→ Stored data entries:
______

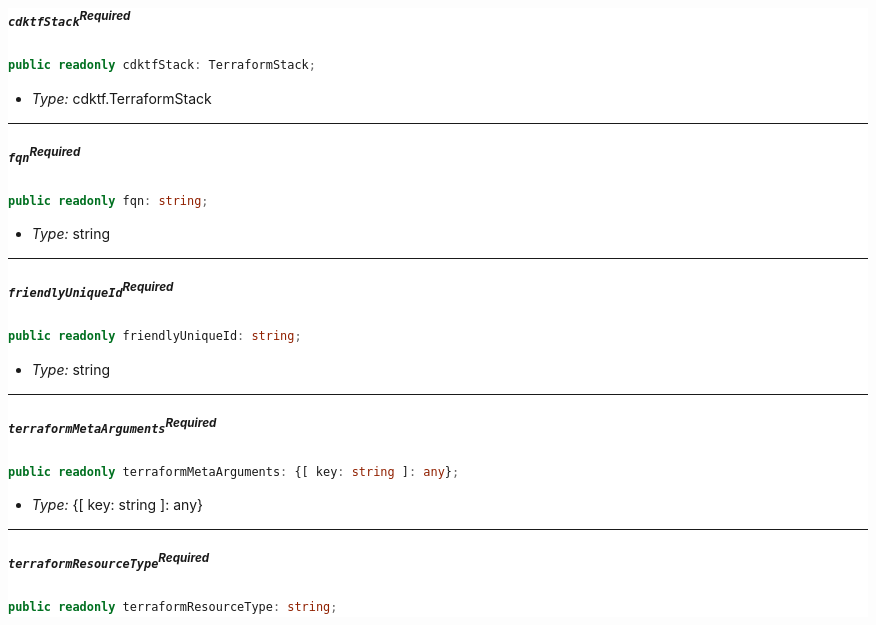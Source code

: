 
##### `cdktfStack`<sup>Required</sup> <a name="cdktfStack" id="@cdktf/provider-azurerm.virtualNetworkGatewayConnection.VirtualNetworkGatewayConnection.property.cdktfStack"></a>

```typescript
public readonly cdktfStack: TerraformStack;
```

- *Type:* cdktf.TerraformStack

---

##### `fqn`<sup>Required</sup> <a name="fqn" id="@cdktf/provider-azurerm.virtualNetworkGatewayConnection.VirtualNetworkGatewayConnection.property.fqn"></a>

```typescript
public readonly fqn: string;
```

- *Type:* string

---

##### `friendlyUniqueId`<sup>Required</sup> <a name="friendlyUniqueId" id="@cdktf/provider-azurerm.virtualNetworkGatewayConnection.VirtualNetworkGatewayConnection.property.friendlyUniqueId"></a>

```typescript
public readonly friendlyUniqueId: string;
```

- *Type:* string

---

##### `terraformMetaArguments`<sup>Required</sup> <a name="terraformMetaArguments" id="@cdktf/provider-azurerm.virtualNetworkGatewayConnection.VirtualNetworkGatewayConnection.property.terraformMetaArguments"></a>

```typescript
public readonly terraformMetaArguments: {[ key: string ]: any};
```

- *Type:* {[ key: string ]: any}

---

##### `terraformResourceType`<sup>Required</sup> <a name="terraformResourceType" id="@cdktf/provider-azurerm.virtualNetworkGatewayConnection.VirtualNetworkGatewayConnection.property.terraformResourceType"></a>

```typescript
public readonly terraformResourceType: string;
```
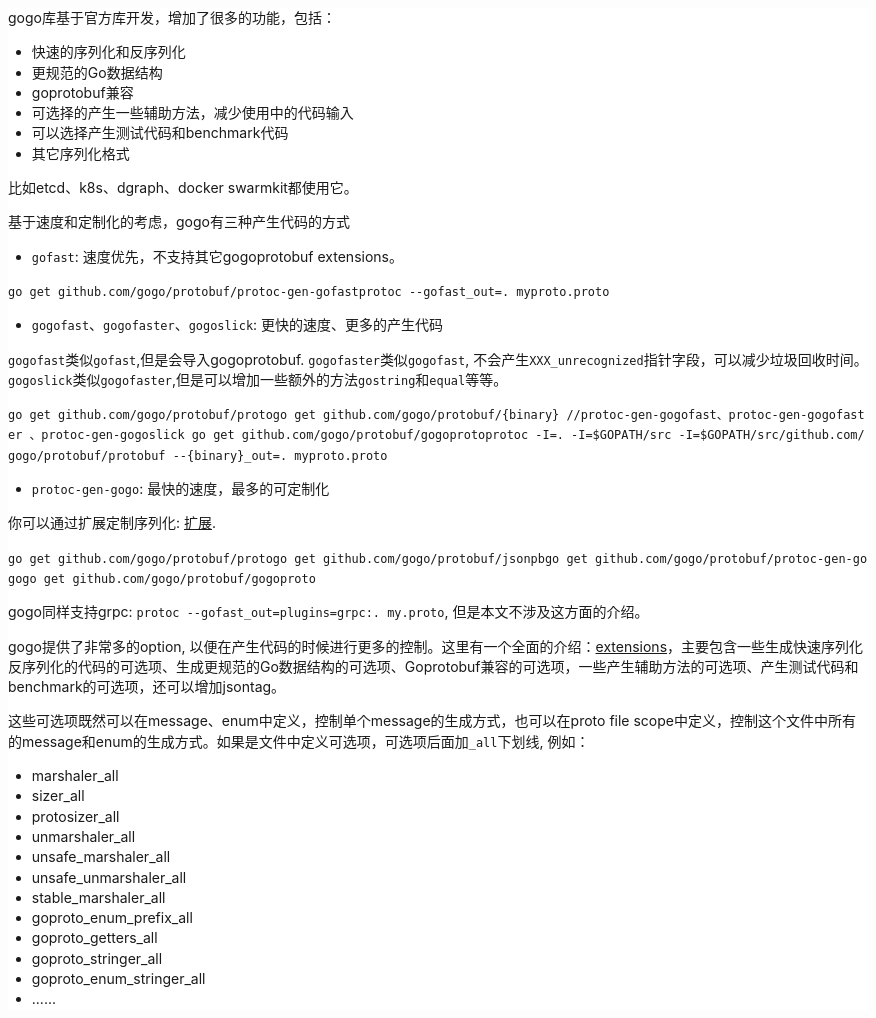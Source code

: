 gogo库基于官方库开发，增加了很多的功能，包括：

- 快速的序列化和反序列化
- 更规范的Go数据结构
- goprotobuf兼容
- 可选择的产生一些辅助方法，减少使用中的代码输入
- 可以选择产生测试代码和benchmark代码
- 其它序列化格式

比如etcd、k8s、dgraph、docker swarmkit都使用它。

基于速度和定制化的考虑，gogo有三种产生代码的方式

- `gofast`: 速度优先，不支持其它gogoprotobuf extensions。

```
go get github.com/gogo/protobuf/protoc-gen-gofastprotoc --gofast_out=. myproto.proto
```

- `gogofast`、`gogofaster`、`gogoslick`: 更快的速度、更多的产生代码

`gogofast`类似`gofast`,但是会导入gogoprotobuf.
`gogofaster`类似`gogofast`, 不会产生`XXX_unrecognized`指针字段，可以减少垃圾回收时间。
`gogoslick`类似`gogofaster`,但是可以增加一些额外的方法`gostring`和`equal`等等。

```
go get github.com/gogo/protobuf/protogo get github.com/gogo/protobuf/{binary} //protoc-gen-gogofast、protoc-gen-gogofaster 、protoc-gen-gogoslick go get github.com/gogo/protobuf/gogoprotoprotoc -I=. -I=$GOPATH/src -I=$GOPATH/src/github.com/gogo/protobuf/protobuf --{binary}_out=. myproto.proto
```

- `protoc-gen-gogo`: 最快的速度，最多的可定制化

你可以通过扩展定制序列化: [扩展](https://github.com/gogo/protobuf/blob/master/extensions.md).

```
go get github.com/gogo/protobuf/protogo get github.com/gogo/protobuf/jsonpbgo get github.com/gogo/protobuf/protoc-gen-gogogo get github.com/gogo/protobuf/gogoproto
```

gogo同样支持grpc: `protoc --gofast_out=plugins=grpc:. my.proto`, 但是本文不涉及这方面的介绍。

gogo提供了非常多的option, 以便在产生代码的时候进行更多的控制。这里有一个全面的介绍：[extensions](https://github.com/gogo/protobuf/blob/master/extensions.md)，主要包含一些生成快速序列化反序列化的代码的可选项、生成更规范的Go数据结构的可选项、Goprotobuf兼容的可选项，一些产生辅助方法的可选项、产生测试代码和benchmark的可选项，还可以增加jsontag。

这些可选项既然可以在message、enum中定义，控制单个message的生成方式，也可以在proto file scope中定义，控制这个文件中所有的message和enum的生成方式。如果是文件中定义可选项，可选项后面加`_all`下划线, 例如：

- marshaler_all
- sizer_all
- protosizer_all
- unmarshaler_all
- unsafe_marshaler_all
- unsafe_unmarshaler_all
- stable_marshaler_all
- goproto_enum_prefix_all
- goproto_getters_all
- goproto_stringer_all
- goproto_enum_stringer_all
- ......
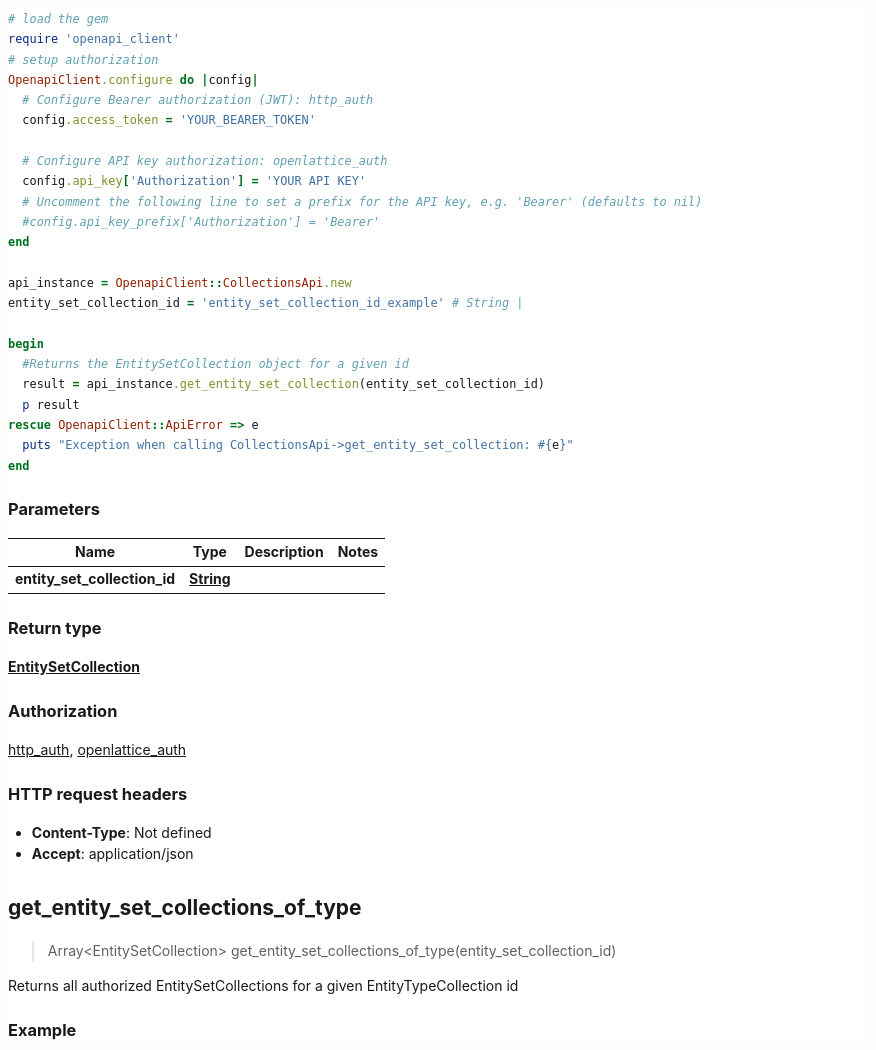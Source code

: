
 ```ruby
# load the gem
require 'openapi_client'
# setup authorization
OpenapiClient.configure do |config|
  # Configure Bearer authorization (JWT): http_auth
  config.access_token = 'YOUR_BEARER_TOKEN'

  # Configure API key authorization: openlattice_auth
  config.api_key['Authorization'] = 'YOUR API KEY'
  # Uncomment the following line to set a prefix for the API key, e.g. 'Bearer' (defaults to nil)
  #config.api_key_prefix['Authorization'] = 'Bearer'
end

api_instance = OpenapiClient::CollectionsApi.new
entity_set_collection_id = 'entity_set_collection_id_example' # String | 

begin
  #Returns the EntitySetCollection object for a given id
  result = api_instance.get_entity_set_collection(entity_set_collection_id)
  p result
rescue OpenapiClient::ApiError => e
  puts "Exception when calling CollectionsApi->get_entity_set_collection: #{e}"
end
```

### Parameters


Name | Type | Description  | Notes
------------- | ------------- | ------------- | -------------
 **entity_set_collection_id** | [**String**](.md)|  | 

### Return type

[**EntitySetCollection**](EntitySetCollection.md)

### Authorization

[http_auth](../README.md#http_auth), [openlattice_auth](../README.md#openlattice_auth)

### HTTP request headers

- **Content-Type**: Not defined
- **Accept**: application/json


## get_entity_set_collections_of_type

> Array&lt;EntitySetCollection&gt; get_entity_set_collections_of_type(entity_set_collection_id)

Returns all authorized EntitySetCollections for a given EntityTypeCollection id

### Example

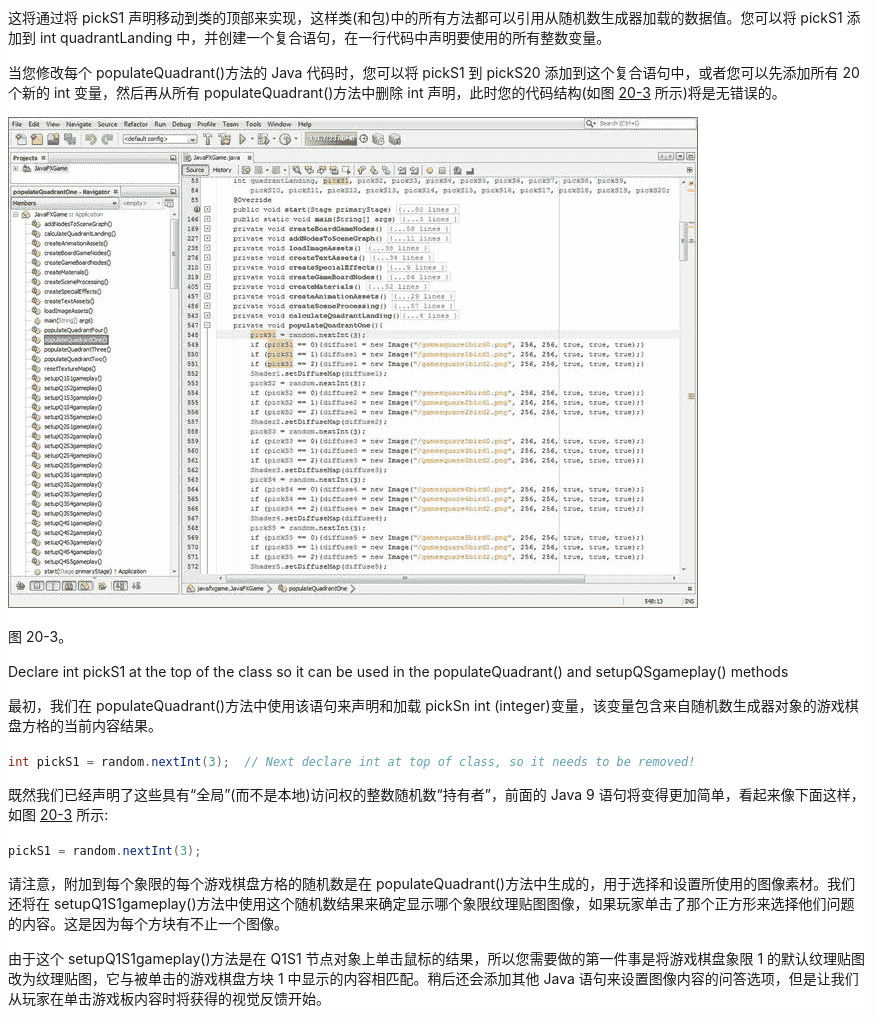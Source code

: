 这将通过将 pickS1 声明移动到类的顶部来实现，这样类(和包)中的所有方法都可以引用从随机数生成器加载的数据值。您可以将 pickS1 添加到 int quadrantLanding 中，并创建一个复合语句，在一行代码中声明要使用的所有整数变量。

当您修改每个 populateQuadrant()方法的 Java 代码时，您可以将 pickS1 到 pickS20 添加到这个复合语句中，或者您可以先添加所有 20 个新的 int 变量，然后再从所有 populateQuadrant()方法中删除 int 声明，此时您的代码结构(如图 [20-3](#Fig3) 所示)将是无错误的。

![A336284_1_En_20_Fig3_HTML.jpg](img/A336284_1_En_20_Fig3_HTML.jpg)

图 20-3。

Declare int pickS1 at the top of the class so it can be used in the populateQuadrant() and setupQSgameplay() methods

最初，我们在 populateQuadrant()方法中使用该语句来声明和加载 pickSn int (integer)变量，该变量包含来自随机数生成器对象的游戏棋盘方格的当前内容结果。

```java
int pickS1 = random.nextInt(3);  // Next declare int at top of class, so it needs to be removed!

```

既然我们已经声明了这些具有“全局”(而不是本地)访问权的整数随机数“持有者”，前面的 Java 9 语句将变得更加简单，看起来像下面这样，如图 [20-3](#Fig3) 所示:

```java
pickS1 = random.nextInt(3);

```

请注意，附加到每个象限的每个游戏棋盘方格的随机数是在 populateQuadrant()方法中生成的，用于选择和设置所使用的图像素材。我们还将在 setupQ1S1gameplay()方法中使用这个随机数结果来确定显示哪个象限纹理贴图图像，如果玩家单击了那个正方形来选择他们问题的内容。这是因为每个方块有不止一个图像。

由于这个 setupQ1S1gameplay()方法是在 Q1S1 节点对象上单击鼠标的结果，所以您需要做的第一件事是将游戏棋盘象限 1 的默认纹理贴图改为纹理贴图，它与被单击的游戏棋盘方块 1 中显示的内容相匹配。稍后还会添加其他 Java 语句来设置图像内容的问答选项，但是让我们从玩家在单击游戏板内容时将获得的视觉反馈开始。
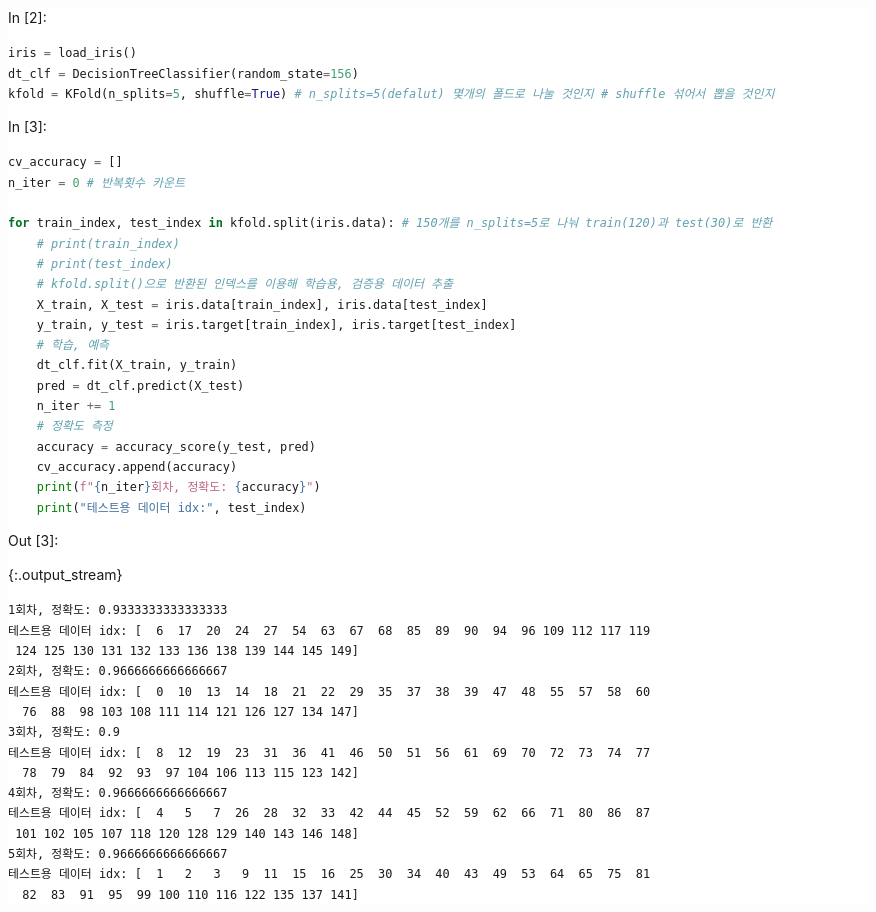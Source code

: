<div class="in_prompt">
In&nbsp;[2]:
</div>

<div class="input_area" markdown="1">

```python
iris = load_iris()
dt_clf = DecisionTreeClassifier(random_state=156)
kfold = KFold(n_splits=5, shuffle=True) # n_splits=5(defalut) 몇개의 폴드로 나눌 것인지 # shuffle 섞어서 뽑을 것인지
```

</div>

<div class="in_prompt">
In&nbsp;[3]:
</div>

<div class="input_area" markdown="1">

```python
cv_accuracy = []
n_iter = 0 # 반복횟수 카운트

for train_index, test_index in kfold.split(iris.data): # 150개를 n_splits=5로 나눠 train(120)과 test(30)로 반환
    # print(train_index)
    # print(test_index)
    # kfold.split()으로 반환된 인덱스를 이용해 학습용, 검증용 데이터 추출
    X_train, X_test = iris.data[train_index], iris.data[test_index]
    y_train, y_test = iris.target[train_index], iris.target[test_index]
    # 학습, 예측
    dt_clf.fit(X_train, y_train)
    pred = dt_clf.predict(X_test)
    n_iter += 1
    # 정확도 측정
    accuracy = accuracy_score(y_test, pred)
    cv_accuracy.append(accuracy)
    print(f"{n_iter}회차, 정확도: {accuracy}")
    print("테스트용 데이터 idx:", test_index)
```

</div>

<div class="output_prompt">
Out&nbsp;[3]:
</div>

{:.output_stream}

```
1회차, 정확도: 0.9333333333333333
테스트용 데이터 idx: [  6  17  20  24  27  54  63  67  68  85  89  90  94  96 109 112 117 119
 124 125 130 131 132 133 136 138 139 144 145 149]
2회차, 정확도: 0.9666666666666667
테스트용 데이터 idx: [  0  10  13  14  18  21  22  29  35  37  38  39  47  48  55  57  58  60
  76  88  98 103 108 111 114 121 126 127 134 147]
3회차, 정확도: 0.9
테스트용 데이터 idx: [  8  12  19  23  31  36  41  46  50  51  56  61  69  70  72  73  74  77
  78  79  84  92  93  97 104 106 113 115 123 142]
4회차, 정확도: 0.9666666666666667
테스트용 데이터 idx: [  4   5   7  26  28  32  33  42  44  45  52  59  62  66  71  80  86  87
 101 102 105 107 118 120 128 129 140 143 146 148]
5회차, 정확도: 0.9666666666666667
테스트용 데이터 idx: [  1   2   3   9  11  15  16  25  30  34  40  43  49  53  64  65  75  81
  82  83  91  95  99 100 110 116 122 135 137 141]

```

______

→ WORK TASK: Report every line of the records that contains the word "terraformMetaArguments".

→ WRITTEN SOLUTION:
##### `terraformMetaArguments`<sup>Required</sup> <a name="terraformMetaArguments" id="@cdktf/provider-azurerm.virtualNetworkGatewayConnection.VirtualNetworkGatewayConnection.property.terraformMetaArguments"></a>
public readonly terraformMetaArguments: {[ key: string ]: any};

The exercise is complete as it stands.